The 2.0 release is scheduled for mid-year.

Of the current big-ticket item work, the new HAMMER filesystem is almost to the alpha stage of development and is expected to be production ready by the mid-year 2.0 release.

Android phone: Linux and BSD

Looking at the general information page from Google and this OnLAMP article, it appears that Google’s new phone operating system, Android, is based both on Linux (the kernel) and OpenBSD/NetBSD (libc). I wonder how much of the GNU tools are on there.

I also wonder what moved them to that decision.  Part of the Android FAQ section points at this article about the Apache License (a BSD-style license) being preferable.

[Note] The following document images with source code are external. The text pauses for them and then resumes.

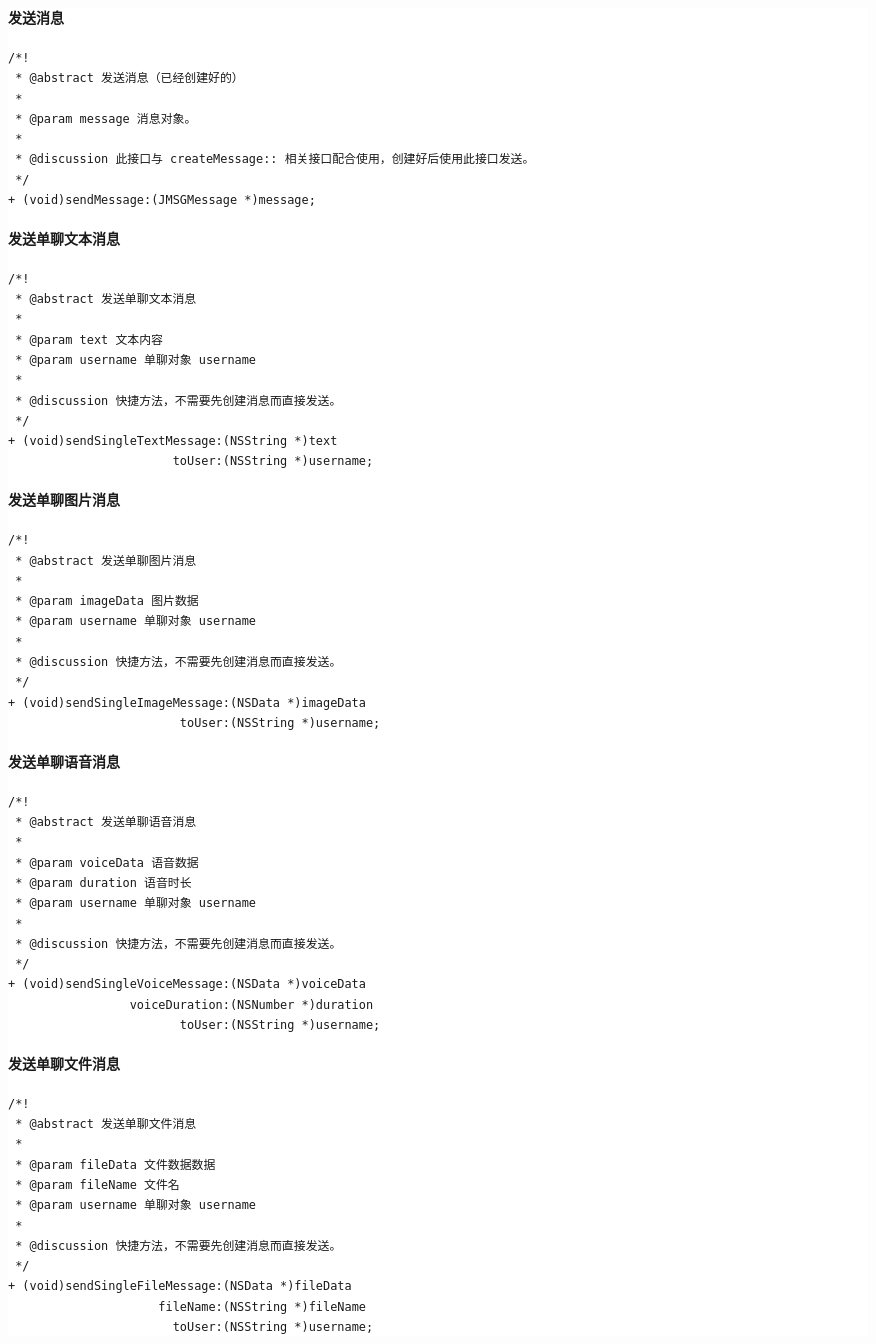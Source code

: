 #### 发送消息
	/*!
	 * @abstract 发送消息（已经创建好的）
	 *
	 * @param message 消息对象。
	 *
	 * @discussion 此接口与 createMessage:: 相关接口配合使用，创建好后使用此接口发送。
	 */
	+ (void)sendMessage:(JMSGMessage *)message;

#### 发送单聊文本消息
	/*!
	 * @abstract 发送单聊文本消息
	 *
	 * @param text 文本内容
	 * @param username 单聊对象 username
	 *
	 * @discussion 快捷方法，不需要先创建消息而直接发送。
	 */
	+ (void)sendSingleTextMessage:(NSString *)text
	                       toUser:(NSString *)username;

#### 发送单聊图片消息
	/*!
	 * @abstract 发送单聊图片消息
	 *
	 * @param imageData 图片数据
	 * @param username 单聊对象 username
	 *
	 * @discussion 快捷方法，不需要先创建消息而直接发送。
	 */
	+ (void)sendSingleImageMessage:(NSData *)imageData
	                        toUser:(NSString *)username;

#### 发送单聊语音消息
	/*!
	 * @abstract 发送单聊语音消息
	 *
	 * @param voiceData 语音数据
	 * @param duration 语音时长
	 * @param username 单聊对象 username
	 *
	 * @discussion 快捷方法，不需要先创建消息而直接发送。
	 */
	+ (void)sendSingleVoiceMessage:(NSData *)voiceData
	                 voiceDuration:(NSNumber *)duration
	                        toUser:(NSString *)username;

#### 发送单聊文件消息
	/*!
	 * @abstract 发送单聊文件消息
	 *
	 * @param fileData 文件数据数据
	 * @param fileName 文件名
	 * @param username 单聊对象 username
	 *
	 * @discussion 快捷方法，不需要先创建消息而直接发送。
	 */
	+ (void)sendSingleFileMessage:(NSData *)fileData
	                     fileName:(NSString *)fileName
	                       toUser:(NSString *)username;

DragonFly project statistics

Ohloh.net keeps statistics for a variety of open-source projects, including DragonFly.  It tells a story mostly based on source code analysis.  Which committer for DragonFly has the least commits?  Me!  Of course, it’s my news articles from this blog that show up on the project page, so it’s missing out on what I’ve heard called the “atmosphere” around open source projects.  Hubert Feyrer seems to think the same way.

FreeBSD progress report and comparison

The most recent FreeBSD progress report is out; among other things, it talks about work on multi-IPv4/IPv6 jails, TCP cleanup, and TCP reassembly optimization.   Interestingly, I think there’s related work in DragonFly – the DragonFly jail changes were about a year ago, and Jeff Hsu’s work on the DragonFly network stack seems similar.

I doubt there’s many people on the planet with the brainpower and time for this, but it would be interesting to have a large-scare compare/contrast of the different BSD styles for solving problems in code.